Cohen and Arnal "engaged in illegal insider trading and fraudulent SEC reporting," the suit claims. It also alleges that the two "took advantage of the inflated stock price and used fraudulent and misleading SEC filings to sell all their BBBY shares and options at artificially inflated prices to unsuspecting and innocent public investors and then retained control of the profit." 

Bed, Bath & Beyond told investors in an August 31 securities filing that "The company is in the early stages of evaluating the complaint, but based on current knowledge the company believes the claims are without merit." 

Even before the shareholder suit, Wall Street's view of Bed, Bath & Beyond had turned sour. Analysts at Wedbush downgraded the stock after Cohen's move to liquidate his stake, calling the price "disconnected" from the company's fundamentals. 

"Bed, Bath & Beyond "finds itself in an unenviable position as it faces steep market share losses, an overabundance of inventory and dwindling cash reserves," they wrote. "Even if [Bed, Bath & Beyond] manages to make progress against some of its operational goals in the coming quarters, we see the current risk/reward as disproportionately skewed to the downside."

The retailer last week secured $500 million of new financing and outlined another turnaround plan that includes closing 150 stores, slashing one-fifth of staff and cutting down on store brands. It is still searching for a new CEO and chief marketing officer. 

 

Discussion Questions

1. What is a “pump-and-dump” scheme, and why is it illegal?

According to www.investor.gov (published by the United States Securities and Exchange Commission):

“In a ‘pump and dump’ scheme, fraudsters typically spread false or misleading information to create a buying frenzy that will ‘pump’ up the price of a stock and then ‘dump’ shares of the stock by selling their own shares at the inflated price. Once the fraudsters dump their shares and stop hyping the stock, the stock price typically falls, and investors lose money.  

False or misleading information about a company’s stock price may be spread through sources including social mediainvestment research websitesinvestment newsletters, online advertisements, email, Internet chat rooms, direct mail, newspapers, magazines, and radioMicrocap companies are particularly vulnerable to pump and dump schemes because there is often limited publicly available information about microcap companies.”

2. What is insider trading, and why is it illegal?

According to www.investopedia.com:

“The U.S. Securities and Exchange Commission (SEC) defines illegal insider trading as ‘The buying or selling of a security, in breach of a fiduciary duty or other relationship of trust and confidence, on the basis of material, nonpublic information about the security.’”

The reason that insider trading is illegal is primarily because if a person trades on “inside information” and profits from that trade, that is not fair to the public, since the public does not have access to that information.
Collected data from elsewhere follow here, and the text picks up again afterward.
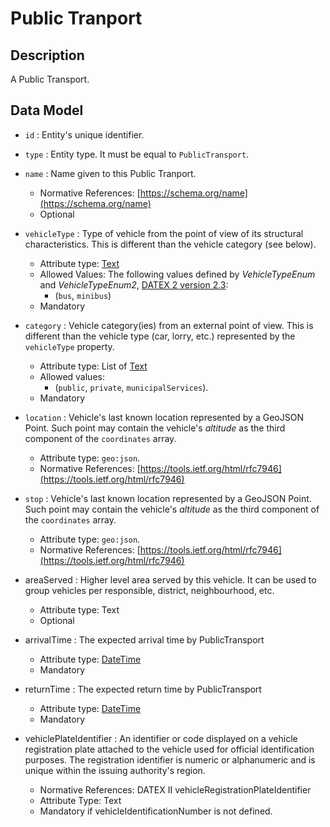 # Public Tranport

## Description

A Public Transport.

## Data Model

+ `id` : Entity's unique identifier. 

+ `type` : Entity type. It must be equal to `PublicTransport`.

+ `name` : Name given to this Public Tranport. 
    + Normative References: [https://schema.org/name](https://schema.org/name)
    + Optional

+ `vehicleType` : Type of vehicle from the point of view of its structural characteristics.
This is different than the vehicle category (see below).
    + Attribute type: [Text](https://schema.org/Text)
    + Allowed Values: The following values defined by *VehicleTypeEnum* and *VehicleTypeEnum2*,
    [DATEX 2 version 2.3](http://www.datex2.eu/sites/www.datex2.eu/files/DATEXIISchema_2_2_2_1.zip):
        + (`bus`, `minibus`)
    + Mandatory
    
+ `category` : Vehicle category(ies) from an external point of view.
This is different than the vehicle type (car, lorry, etc.) represented by the `vehicleType` property.
    + Attribute type: List of [Text](https:/schema.org/Text)
    + Allowed values:
        + (`public`, `private`, `municipalServices`).
    + Mandatory

+ `location` : Vehicle's last known location represented by a GeoJSON Point. Such point may contain the vehicle's
*altitude* as the third component of the `coordinates` array. 
    + Attribute type: `geo:json`.
    + Normative References: [https://tools.ietf.org/html/rfc7946](https://tools.ietf.org/html/rfc7946)

+ `stop` : Vehicle's last known location represented by a GeoJSON Point. Such point may contain the vehicle's
*altitude* as the third component of the `coordinates` array. 
    + Attribute type: `geo:json`.
    + Normative References: [https://tools.ietf.org/html/rfc7946](https://tools.ietf.org/html/rfc7946)
    
+ areaServed : Higher level area served by this vehicle. It can be used to group vehicles per responsible, district, neighbourhood, etc.
	+ Attribute type: Text
	+ Optional

+ arrivalTime : The expected arrival time by PublicTransport
	+ Attribute type: [DateTime](http://schema.org/DateTime)
	+ Mandatory	

+ returnTime : The expected return time by PublicTransport
	+ Attribute type: [DateTime](http://schema.org/DateTime)
	+ Mandatory	

+ vehiclePlateIdentifier : An identifier or code displayed on a vehicle registration plate attached to the vehicle used for official identification purposes. The registration identifier is numeric or alphanumeric and is unique within the issuing authority's region.
	+ Normative References: DATEX II vehicleRegistrationPlateIdentifier
	+ Attribute Type: Text
	+ Mandatory if vehicleIdentificationNumber is not defined.

	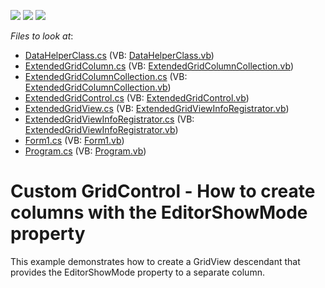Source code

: <!-- default badges list -->
![](https://img.shields.io/endpoint?url=https://codecentral.devexpress.com/api/v1/VersionRange/128624279/12.1.7%2B)
[![](https://img.shields.io/badge/Open_in_DevExpress_Support_Center-FF7200?style=flat-square&logo=DevExpress&logoColor=white)](https://supportcenter.devexpress.com/ticket/details/E4356)
[![](https://img.shields.io/badge/📖_How_to_use_DevExpress_Examples-e9f6fc?style=flat-square)](https://docs.devexpress.com/GeneralInformation/403183)
<!-- default badges end -->
<!-- default file list -->
*Files to look at*:

* [DataHelperClass.cs](./CS/GridProject/DataHelperClass.cs) (VB: [DataHelperClass.vb](./VB/GridProject/DataHelperClass.vb))
* [ExtendedGridColumn.cs](./CS/GridProject/ExtendedGridView/ExtendedGridColumn.cs) (VB: [ExtendedGridColumnCollection.vb](./VB/GridProject/ExtendedGridView/ExtendedGridColumnCollection.vb))
* [ExtendedGridColumnCollection.cs](./CS/GridProject/ExtendedGridView/ExtendedGridColumnCollection.cs) (VB: [ExtendedGridColumnCollection.vb](./VB/GridProject/ExtendedGridView/ExtendedGridColumnCollection.vb))
* [ExtendedGridControl.cs](./CS/GridProject/ExtendedGridView/ExtendedGridControl.cs) (VB: [ExtendedGridControl.vb](./VB/GridProject/ExtendedGridView/ExtendedGridControl.vb))
* [ExtendedGridView.cs](./CS/GridProject/ExtendedGridView/ExtendedGridView.cs) (VB: [ExtendedGridViewInfoRegistrator.vb](./VB/GridProject/ExtendedGridView/ExtendedGridViewInfoRegistrator.vb))
* [ExtendedGridViewInfoRegistrator.cs](./CS/GridProject/ExtendedGridView/ExtendedGridViewInfoRegistrator.cs) (VB: [ExtendedGridViewInfoRegistrator.vb](./VB/GridProject/ExtendedGridView/ExtendedGridViewInfoRegistrator.vb))
* [Form1.cs](./CS/GridProject/Form1.cs) (VB: [Form1.vb](./VB/GridProject/Form1.vb))
* [Program.cs](./CS/GridProject/Program.cs) (VB: [Program.vb](./VB/GridProject/Program.vb))
<!-- default file list end -->
# Custom GridControl - How to create columns with the EditorShowMode property


<p>This example demonstrates how to create a GridView descendant that provides the EditorShowMode property to a separate column.</p>

<br/>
Public confidence in the stock market could be undermined if ordinary traders believe they do not have access to the same investment information that corporate “insiders” do.

3. Comment on the relative strength (or weakness) of the evidence included in the article in establishing a “pump-and-dump” scheme and insider trading.

This is an opinion question, so student responses may vary. In your author’s opinion “pump-and-dump” and insider trading cases hinge on the evidence introduced at trial. Remember, it is the prosecution’s burden to prove criminal cases beyond a reasonable doubt. The timing of insider stock sales is certainly relevant to such cases. Regarding the “pump and dump” allegation, it would make for an interesting classroom discussion for students to address the difference between merely touting the value of your company and its stock (which represents ownership of the company), which is entirely legal, and engaging in a “pump-and-dump” scheme, which is a criminal violation. Regarding the insider trading allegation, it would make for an interesting classroom discussion for students to address how they would personally act (or not act) if they had access to inside information not available to the public. In your author’s opinion, the temptation to trade stock based on access to inside information would be real.